Baserunning wise, there are not too many peripherals that indicate Torres will improve on the basepaths. His scouting report before joining the Yankees said that although Torres had a slow first step, he had good acceleration. In other words, Torres is about an average runner when he is at his best. Although the decrease in his spring speed from 2018 is concerning (27.1 ft/s to 26.5 ft/s), especially when he had a lot more plate appearances last year, you do not have to be the fastest to be a good baserunner. Better reads off the pitcher and healthier leads on the basepaths go a long way, but also improving a slow start could certainly help.
Overall, Torres is not yet an elite shortstop as his fielding and baserunning metrics have a long way to go. Nonetheless, he can become a respectable defender at shortstop, and at best an average baserunner. Although Torres posted Ruthian numbers against the Orioles, Torres is still an above average offensive player with a high ceiling. He is not even close to his prime yet, and will remain a cornerstone player with the Yankees for years to come. If Torres can meet or even exceed these projections, he could just be the difference maker after an eleven year World Series drought.
HR: Home Runs.
wRC+: Weighted runs created plus. A stat that quantifies total offensive value and factors in the different dimensions of each ballpark. A wRC+ of 100 is replacement level, and anything above that is X% above league average (i.e. a wRC+ of 101 is 1% above league average offensively).
FP: Fielding Percentage. The formula is for this stat is (putouts + assists)/ (putouts + assists + errors).

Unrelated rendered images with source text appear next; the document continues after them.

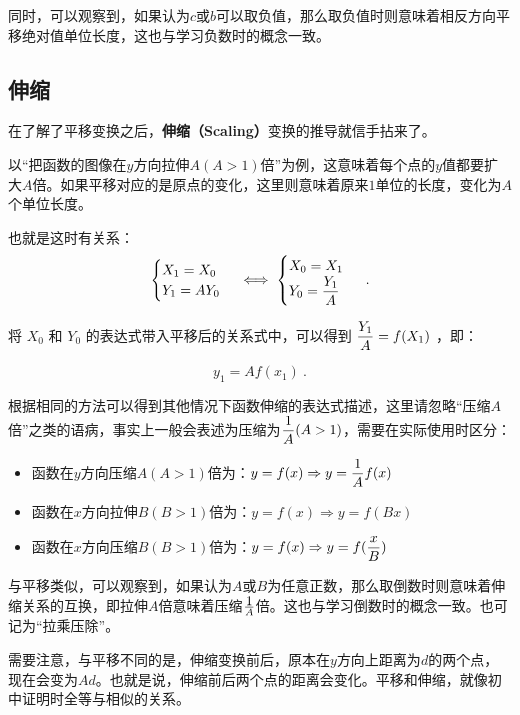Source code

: 同时，可以观察到，如果认为$c$或$b$可以取负值，那么取负值时则意味着相反方向平移绝对值单位长度，这也与学习负数时的概念一致。

\subsection{伸缩}\label{sub_FunTra_2}

在了解了平移变换之后，\textbf{伸缩（Scaling）}变换的推导就信手拈来了。

以“把函数的图像在$y$方向拉伸$A(A>1)$倍”为例，这意味着每个点的$y$值都要扩大$A$倍。如果平移对应的是原点的变化，这里则意味着原来$1$单位的长度，变化为$A$个单位长度。

也就是这时有关系：
\begin{equation}
\begin{cases}
X_1=X_0\\
Y_1=AY_0
\end{cases}\iff
\begin{cases}
X_0=X_1\\
\displaystyle Y_0={Y_1\over A}
\end{cases}~.
\end{equation}

将  $X_0$  和  $Y_0$  的表达式带入平移后的关系式中，可以得到  $\displaystyle{Y_1\over A} = f(X_1 )$ ，即：

\begin{equation}
y_1=Af(x_1)~.
\end{equation}

根据相同的方法可以得到其他情况下函数伸缩的表达式描述，这里请忽略“压缩$A$倍”之类的语病，事实上一般会表述为压缩为$\displaystyle{1\over A}(A>1)$，需要在实际使用时区分：

\begin{itemize}
\item 函数在$y$方向压缩$A(A>1)$倍为：$\displaystyle y=f(x)\Rightarrow y={1\over A}f(x)$
\item 函数在$x$方向拉伸$B(B>1)$倍为：$y=f(x)\Rightarrow y=f(Bx)$
\item 函数在$x$方向压缩$B(B>1)$倍为：$\displaystyle y=f(x)\Rightarrow y=f({x\over B})$
\end{itemize}

与平移类似，可以观察到，如果认为$A$或$B$为任意正数，那么取倒数时则意味着伸缩关系的互换，即拉伸$A$倍意味着压缩$\displaystyle 1\over A$倍。这也与学习倒数时的概念一致。也可记为“拉乘压除”。

需要注意，与平移不同的是，伸缩变换前后，原本在$y$方向上距离为$d$的两个点，现在会变为$Ad$。也就是说，伸缩前后两个点的距离会变化。平移和伸缩，就像初中证明时全等与相似的关系。

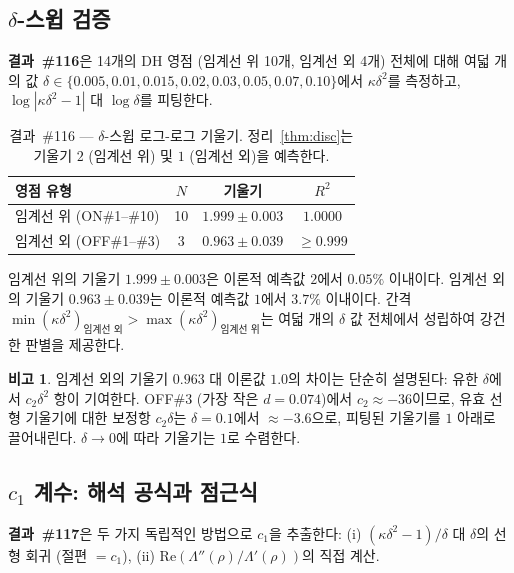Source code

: \documentclass[11pt, a4paper]{article}
\theoremstyle{plain}
\theoremstyle{definition}
\newtheorem{remark}{비고}[section]
\begin{document}
\subsection{$\delta$-스윕 검증}
\label{ssec:sweep}

\textbf{결과~\#116}은 14개의 DH 영점
(임계선 위 10개, 임계선 외 4개) 전체에 대해
여덟 개의 값 $\delta\in\{0.005,0.01,0.015,0.02,0.03,0.05,0.07,0.10\}$에서
$\kappa\delta^{2}$를 측정하고,
$\log|\kappa\delta^{2}-1|$ 대 $\log\delta$를 피팅한다.

\begin{table}[ht]
\centering
\caption{결과~\#116 — $\delta$-스윕 로그-로그 기울기.
  정리~\ref{thm:disc}는 기울기 $2$ (임계선 위) 및 $1$ (임계선 외)을 예측한다.}
\label{tab:sweep116}
\small
\begin{tabular}{lccc}
\toprule
영점 유형 & $N$ & 기울기 & $R^{2}$ \\
\midrule
임계선 위 (ON\#1--\#10)  & 10 & $1.999\pm 0.003$ & $1.0000$ \\
임계선 외 (OFF\#1--\#3) & 3  & $0.963\pm 0.039$ & $\geq 0.999$ \\
\bottomrule
\end{tabular}
\end{table}

임계선 위의 기울기 $1.999\pm0.003$은
이론적 예측값 $2$에서 $0.05\%$ 이내이다.
임계선 외의 기울기 $0.963\pm0.039$는
이론적 예측값 $1$에서 $3.7\%$ 이내이다.
간격 $\min(\kappa\delta^{2})_{\text{임계선 외}} > \max(\kappa\delta^{2})_{\text{임계선 위}}$는
여덟 개의 $\delta$ 값 전체에서 성립하여 강건한 판별을 제공한다.

\begin{remark}
  임계선 외의 기울기 $0.963$ 대 이론값 $1.0$의 차이는
  단순히 설명된다: 유한 $\delta$에서 $c_{2}\delta^{2}$ 항이 기여한다.
  OFF\#3 (가장 작은 $d=0.074$)에서 $c_{2}\approx -36$이므로,
  유효 선형 기울기에 대한 보정항 $c_{2}\delta$는
  $\delta=0.1$에서 $\approx -3.6$으로, 피팅된 기울기를 $1$ 아래로 끌어내린다.
  $\delta\to 0$에 따라 기울기는 $1$로 수렴한다.
\end{remark}


\subsection{$c_{1}$ 계수: 해석 공식과 점근식}
\label{ssec:c1}

\textbf{결과~\#117}은 두 가지 독립적인 방법으로 $c_{1}$을 추출한다:
(i) $(\kappa\delta^{2}-1)/\delta$ 대 $\delta$의 선형 회귀
(절편 $= c_{1}$),
(ii) $\mathrm{Re}(\Lambda''(\rho)/\Lambda'(\rho))$의 직접 계산.
\end{document}
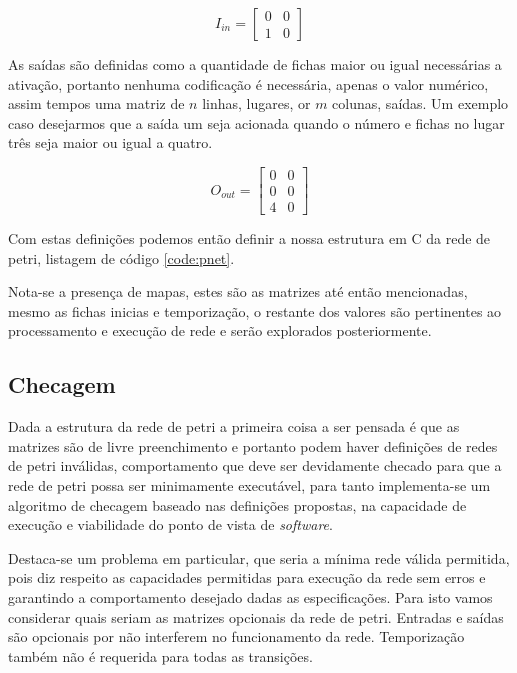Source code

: $$
I_{in} = 
\begin{bmatrix}
	0 & 0\\
	1 & 0
\end{bmatrix}
$$

As saídas são definidas como a quantidade de fichas maior ou igual necessárias a ativação, portanto nenhuma codificação é necessária, apenas o valor numérico, assim tempos uma matriz de $n$ linhas, lugares, or $m$ colunas, saídas. Um exemplo caso desejarmos que a saída um seja acionada quando o número e fichas no lugar três seja maior ou igual a quatro.

$$
O_{out} = 
\begin{bmatrix}
	0 & 0\\
	0 & 0\\
	4 & 0
\end{bmatrix}
$$

Com estas definições podemos então definir a nossa estrutura em C da rede de petri, listagem de código \ref{code:pnet}.



Nota-se a presença de mapas, estes são as matrizes até então mencionadas, mesmo as fichas inicias e temporização, o restante dos valores são pertinentes ao processamento e execução de rede e serão explorados posteriormente. 

\subsection{Checagem}

Dada a estrutura da rede de petri a primeira coisa a ser pensada é que as matrizes são de livre preenchimento e portanto podem haver definições de redes de petri inválidas, comportamento que deve ser devidamente checado para que a rede de petri possa ser minimamente executável, para tanto implementa-se um algoritmo de checagem baseado nas definições propostas, na capacidade de execução e viabilidade do ponto de vista de \textit{software}.

Destaca-se um problema em particular, que seria a mínima rede válida permitida, pois diz respeito as capacidades permitidas para execução da rede sem erros e garantindo a comportamento desejado dadas as especificações. Para isto vamos considerar quais seriam as matrizes opcionais da rede de petri. Entradas e saídas são opcionais por não interferem no funcionamento da rede. Temporização também não é requerida para todas as transições. 

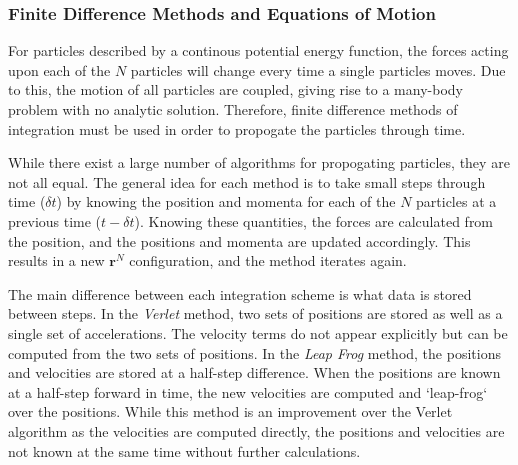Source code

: \subsubsection{Finite Difference Methods and Equations of Motion}
For particles described by a continous potential energy function, the
forces acting upon each of the $N$ particles will change every time a
single particles moves. Due to this, the motion of all particles are
coupled, giving rise to a many-body problem with no analytic
solution. Therefore, finite difference methods of integration must be
used in order to propogate the particles through time.

While there exist a large number of algorithms for propogating
particles, they are not all equal. The general idea for each method is
to take small steps through time ($\delta t$) by knowing the position
and momenta for each of the $N$ particles at a previous time
($t-\delta t$). Knowing these quantities, the forces are calculated
from the position, and the positions and momenta are updated
accordingly. This results in a new $\mathbf{r}^N$ configuration, and
the method iterates again.

The main difference between each integration scheme is what data is
stored between steps. In the \textit{Verlet} method, two sets of
positions are stored as well as a single set of accelerations. The
velocity terms do not appear explicitly but can be computed from the
two sets of positions. In the \textit{Leap Frog} method, the positions
and velocities are stored at a half-step difference. When the
positions are known at a half-step forward in time, the new velocities are
computed and `leap-frog` over the positions. While this method is an
improvement over the Verlet algorithm as the velocities are computed
directly, the positions and velocities are not known at the same time
without further calculations.


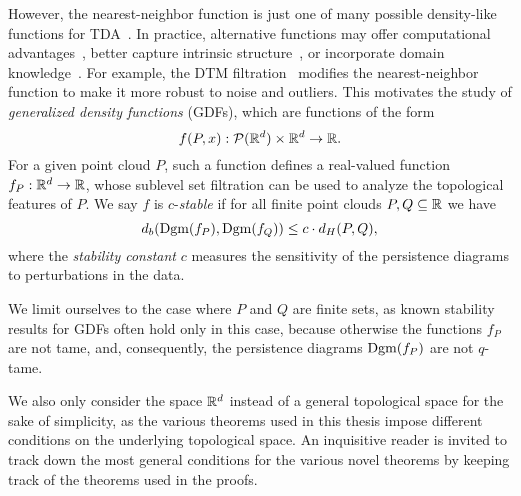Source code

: However, the nearest-neighbor function is just one of many possible density-like
functions for
TDA~\cite{anai2020dtm,hoefgeest2022christoffeldarbouxkerneltopologicaldata,phillips2015geometricinferencekerneldensity}.
In practice, alternative functions may offer computational
advantages~\cite{guibas2011witnessed,buchet2014efficientrobustpersistenthomology},
better capture intrinsic structure~\cite{anai2020dtm}, or incorporate domain
knowledge~\cite{fractalfract8120731}. For example, the DTM
filtration~\cite{anai2020dtm} modifies the nearest-neighbor function to make
it more robust to noise and outliers. This motivates the study of
\emph{generalized density functions} (GDFs), which are functions of the form
\begin{equation}
    f(P, x) : \mathcal{P}(\mathbb{R}^d) \times \mathbb{R}^d \to \mathbb{R}.
\end{equation}
For a given point cloud $P$, such a function defines a real-valued function
$f_P: \mathbb{R}^d \to \mathbb{R}$, whose sublevel set filtration can be used to analyze the
topological features of $P$. We say $f$ is $c$-\emph{stable} if for all finite
point clouds $P, Q \subseteq \mathbb{R}$ we have
\begin{equation}
    d_b(\operatorname{Dgm}(f_P), \operatorname{Dgm}(f_Q)) \leq c \cdot d_H(P, Q),
\end{equation}
where the \emph{stability constant} $c$ measures the sensitivity of the
persistence diagrams to perturbations in the data.

We limit ourselves to the case where $P$ and $Q$ are finite sets, as known
stability results for GDFs often hold only in this case, because otherwise the
functions $f_P$ are not tame, and, consequently, the persistence diagrams
$\operatorname{Dgm}(f_P)$ are not $q$-tame.

We also only consider the space $\mathbb{R}^d$ instead of a general topological space
for the sake of simplicity, as the various theorems used in this thesis impose
different conditions on the underlying topological space. An inquisitive reader
is invited to track down the most general conditions for the various novel
theorems by keeping track of the theorems used in the proofs.

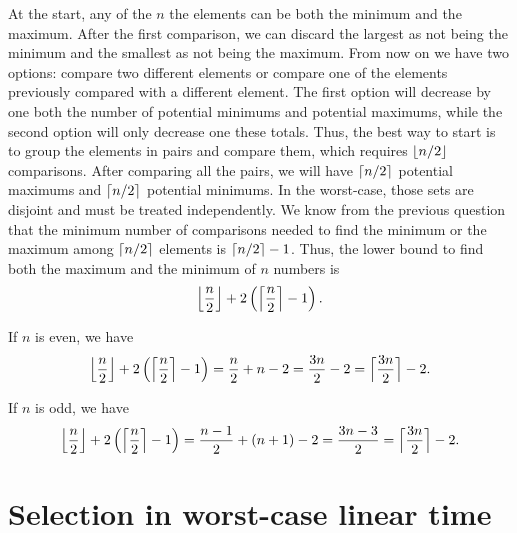 \begin{enumerate}
\begin{framed}
At the start, any of the $n$ the elements can be both the minimum and the
maximum. After the first comparison, we can discard the largest as not being the
minimum and the smallest as not being the maximum. From now on we have two
options: compare two different elements or compare one of the elements
previously compared with a different element. The first option will decrease by
one both the number of potential minimums and potential maximums, while the
second option will only decrease one these totals. Thus, the best way to start
is to group the elements in pairs and compare them, which requires $\lfloor n/2\rfloor$
comparisons. After comparing all the pairs, we will have $\lceil n/2\rceil$ potential
maximums and $\lceil n/2\rceil$ potential minimums. In the worst-case, those sets are
disjoint and must be treated independently. We know from the previous question
that the minimum number of comparisons needed to find the minimum or the maximum
among $\lceil n/2\rceil$ elements is $\lceil n/2\rceil - 1$. Thus, the lower bound to find
both the maximum and the minimum of $n$ numbers is
\[
  \Bigl\lfloor \frac{n}{2} \Bigr\rfloor + 2 \left( \Bigl\lceil \frac{n}{2} \Bigr\rceil - 1 \right).
\]

If $n$ is even, we have
\[
  \Bigl\lfloor \frac{n}{2} \Bigr\rfloor + 2 \left( \Bigl\lceil \frac{n}{2} \Bigr\rceil - 1 \right)
  = \frac{n}{2} + n - 2
  = \frac{3n}{2} - 2
  = \Bigl\lceil \frac{3n}{2} \Bigr\rceil - 2.
\]

If $n$ is odd, we have
\[
  \Bigl\lfloor \frac{n}{2} \Bigr\rfloor + 2 \left( \Bigl\lceil \frac{n}{2} \Bigr\rceil - 1 \right)
  = \frac{n - 1}{2} + (n + 1) - 2
  = \frac{3n - 3}{2}
  = \Bigl\lceil \frac{3n}{2} \Bigr\rceil - 2.
\]
\end{framed}

\end{enumerate}

\newpage

\section{Selection in worst-case linear time}

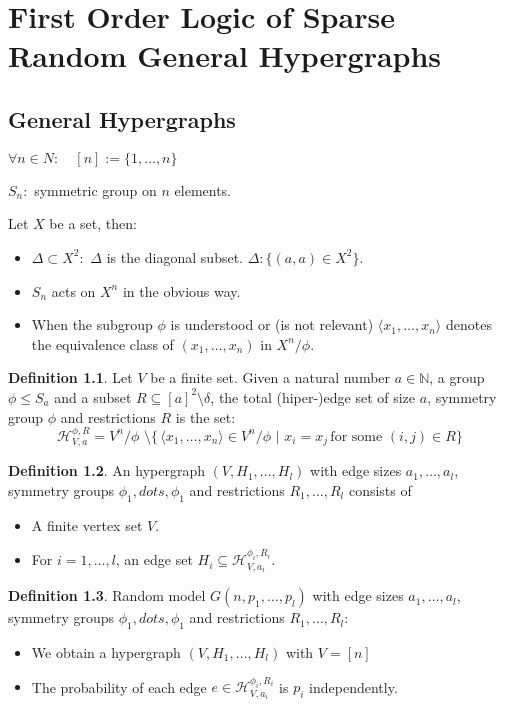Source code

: \documentclass[11pt,notitlepage]{report}
\theoremstyle{definition}
\newtheorem{definition}{Definition}[chapter]
\theoremstyle{remark}
\newcommand{\N}{\mathbb{N}}
\newcommand{\vlst}[2]{#1_1,\dots, #1_{#2}}
\begin{document}
\chapter{First Order Logic of Sparse Random General Hypergraphs}

\section{General Hypergraphs}

$\forall n\in N: \quad [n]:= \{1,\dots, n\}$\par
$S_n:$ symmetric group on $n$ elements. \par
Let $X$ be a set, then:
\begin{itemize}
	\item $\Delta\subset X^2:$ $\Delta$ is the diagonal subset. $\Delta: \{(a,a)\in X^2 \}$.
	\item $S_n$ acts on $X^n$ in the obvious way. 
	\item When the subgroup $\phi$ is understood or (is not relevant) $\langle x_1,\dots,x_n\rangle$
	denotes the equivalence class of $(\vlst{x}{n})$ in $X^n/\phi$.
\end{itemize}
\par


\begin{definition}
	Let $V$ be a finite set. Given a natural number $a\in \N$, a group $\phi\leq S_a$ and a subset
	$R\subseteq [a]^2 \setminus \delta$, the total (hiper-)edge set of size $a$, symmetry group $\phi$ and
	restrictions $R$ is the set:
	\[ \mathcal{H}_{V,a}^{\phi,R}= V^n/\phi \, \, \setminus \{\,  \langle 
	x_1, \dots,x_n\rangle
	 \in V^n/\phi  \, \, | \, \, x_i=x_j \, \text{for some } (i,j)\in R \} \]
	
\end{definition}

\begin{definition}
	An hypergraph $(V,H_1,\dots, H_l)$ with edge sizes $a_1,\dots,a_l$, 
	symmetry groups $\phi_1,dots,\phi_1$ and restrictions $R_1,\dots,R_l$ consists of
	\begin{itemize}
		\item A finite vertex set $V$.
		\item For $i=1,\dots,l$, an edge set $H_i\subseteq \mathcal{H}_{V,a_i}^{\phi_i,R_i}$.
	\end{itemize}
\end{definition}

\begin{definition} 
	Random model $G(n, p_1,\dots, p_l)$ with edge sizes $a_1,\dots,a_l$, 
	symmetry groups $\phi_1,dots,\phi_1$ and restrictions $R_1,\dots,R_l$:
	\begin{itemize}
		\item We obtain a hypergraph $(V,H_1,\dots, H_l)$ with $V=[n]$
		\item The probability of each edge $e\in \mathcal{H}_{V,a_i}^{\phi_i,R_i}$
		is $p_i$ independently. 
	\end{itemize}
\end{definition}
\end{document}
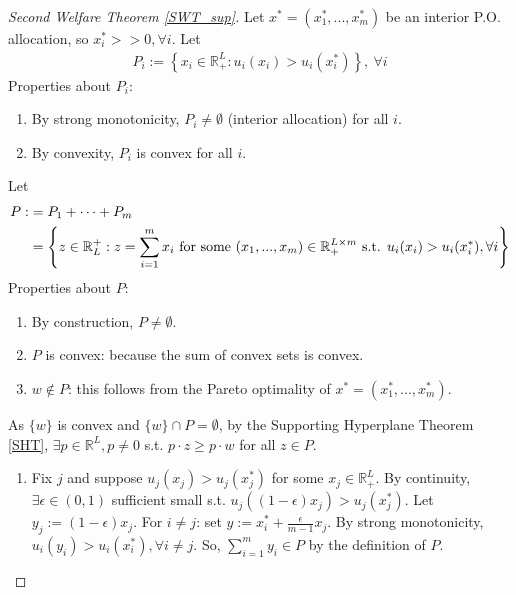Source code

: \documentclass[11pt]{elegantbook}
\begin{document}
\begin{proof}[Second Welfare Theorem \ref{SWT_sup}]
    Let $x^*=\left(x_1^*,...,x_m^*\right)$ be an interior P.O. allocation, so $x_i^*>>0, \forall i$. Let
    \begin{equation}
        \begin{aligned}
            P_i:=\left\{x_i\in \mathbb{R}_+^L:u_i(x_i)> u_i(x_i^*)\right\}, \ \forall i
        \end{aligned}
        \nonumber
    \end{equation}
    Properties about $P_i$:
    \begin{enumerate}[(1).]
        \item By strong monotonicity, $P_i\neq \emptyset$ (interior allocation) for all $i$.
        \item By convexity, $P_i$ is convex for all $i$.
    \end{enumerate}
    Let
    \begin{equation}
        \begin{aligned}
            P:&=P_1+\cdots+P_m\\
            &=\left\{z\in \mathbb{R}_L^+: z=\sum_{i=1}^m x_i \textnormal{ for some }(x_1,...,x_m)\in \mathbb{R}_+^{L\times m} \textnormal{ s.t. }u_i(x_i)> u_i(x_i^*), \forall i\right\}
        \end{aligned}
        \nonumber
    \end{equation}
    Properties about $P$:
    \begin{enumerate}[(1).]
        \item By construction, $P\neq \emptyset$.
        \item $P$ is convex: because the sum of convex sets is convex.
        \item $w\notin P$: this follows from the Pareto optimality of $x^*=\left(x_1^*,...,x_m^*\right)$.
    \end{enumerate}
    As $\{w\}$ is convex and $\{w\}\cap P=\emptyset$, by the Supporting Hyperplane Theorem \ref{SHT}, $\exists p\in \mathbb{R}^L, p\neq 0$ s.t.  $p\cdot z\geq p\cdot w$ for all $z\in P$.
    \begin{enumerate}[$\circ$]
        \item
            \subitem Fix $j$ and suppose $u_j(x_j)>u_j(x_j^*)$ for some $x_j\in \mathbb{R}_+^L$. By continuity, $\exists \epsilon\in (0,1)$ sufficient small s.t. $u_j((1-\epsilon)x_j)>u_j(x_j^*)$. Let $y_j:=(1-\epsilon)x_j$. For $i\neq j$: set $y:=x_i^*+\frac{\epsilon}{m-1}x_j$. By strong monotonicity, $u_i(y_i)>u_i(x_i^*), \forall i\neq j$. So, $\sum_{i=1}^m y_i\in P$ by the definition of $P$.\\

\end{enumerate}
\end{proof}
\end{document}

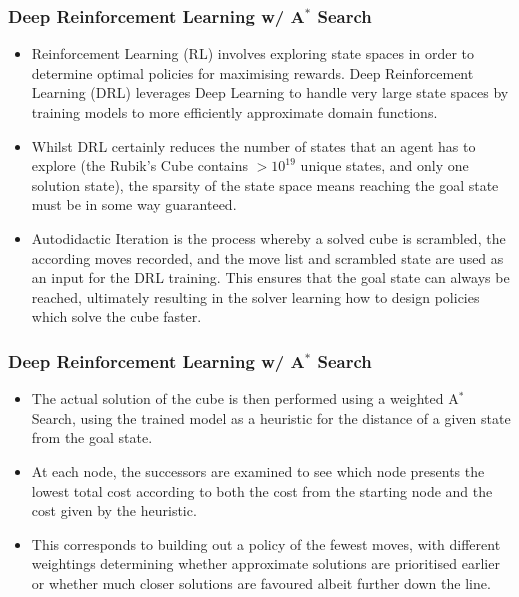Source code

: \documentclass[UKenglish]{beamer}
\begin{document}
\begin{frame}
  \frametitle{Deep Reinforcement Learning w/ A$^\ast$ Search}
  \begin{itemize}
  \item Reinforcement Learning (RL) involves exploring state spaces in order to determine optimal policies for maximising rewards. Deep Reinforcement Learning (DRL) leverages Deep Learning to handle very large state spaces by training models to more efficiently approximate domain functions.
  \item Whilst DRL certainly reduces the number of states that an agent has to explore (the Rubik's Cube contains $ > 10^{19}$ unique states, and only one solution state), the sparsity of the state space means reaching the goal state must be in some way guaranteed.
  \item Autodidactic Iteration is the process whereby a solved cube is scrambled, the according moves recorded, and the move list and scrambled state are used as an input for the DRL training. This ensures that the goal state can always be reached, ultimately resulting in the solver learning how to design policies which solve the cube faster.
  \end{itemize}
\end{frame}

\begin{frame}
  \frametitle{Deep Reinforcement Learning w/ A$^\ast$ Search}
  \begin{itemize}
  \item The actual solution of the cube is then performed using a weighted A$^\ast$ Search, using the trained model as a heuristic for the distance of a given state from the goal state.
  \item At each node, the successors are examined to see which node presents the lowest total cost according to both the cost from the starting node and the cost given by the heuristic.
  \item This corresponds to building out a policy of the fewest moves, with different weightings determining whether approximate solutions are prioritised earlier or whether much closer solutions are favoured albeit further down the line.
  \end{itemize}
\end{frame}
\end{document}
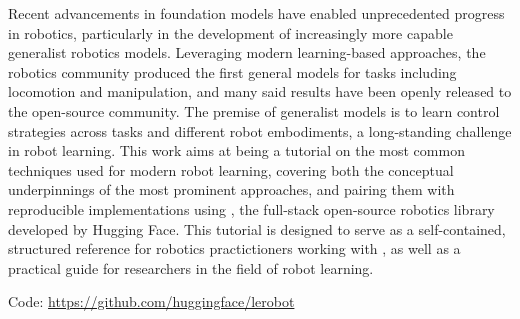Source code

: Recent advancements in foundation models have enabled unprecedented progress in robotics, particularly in the development of increasingly more capable generalist robotics models.
Leveraging modern learning-based approaches, the robotics community produced the first general models for tasks including locomotion and manipulation, and many said results have been openly released to the open-source community.
The premise of generalist models is to learn control strategies across tasks and different robot embodiments, a long-standing challenge in robot learning.
This work aims at being a tutorial on the most common techniques used for modern robot learning, covering both the conceptual underpinnings of the most prominent approaches, and pairing them with reproducible implementations using \lerobot, the full-stack open-source robotics library developed by Hugging Face.
This tutorial is designed to serve as a self-contained, structured reference for robotics practictioners working with \lerobot, as well as a practical guide for researchers in the field of robot learning.

Code: \url{https://github.com/huggingface/lerobot}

UZR and DRS: Ultimate Zone Rating and Defensive Runs Saved are both statistics from Fangraphs that measure fielding. If UZR or DRS is above 0, the fielder is above average. Equal to 0 means the fielder is average, and less than 0 means the fielder is below average.
SB: Stolen Base.
BsR: An all-encompassing sabermetric that takes into account all possible baserunning plays.
Ft/s: Feet per second.
OPS: OBP+SLG. MLB average in 2019: .757 OPS.
RBI: Runs Batted In.
BB%: Walks/Plate Appearances. MLB average: 8.0%.
K%: Strikeouts/Plate Appearances. MLB average: 20.0%.
AVG(BA)/OBP/SLG: The triple-slash line of Batting Average (Hits/At Bats), On Base Percentage (Hits+Walks+Hit by Pitches/Plate Appearances), and Slugging Percentage (Singles+Doubles*2+Triples*3+Home Runs*4). MLB average in 2019: .252/.323/.435.
fWAR: Wins Above Replacement from Fangraphs. For example, If a player has 0.1 fWAR they are worth 0.1 wins more than a replacement-level player (0.0 fWAR).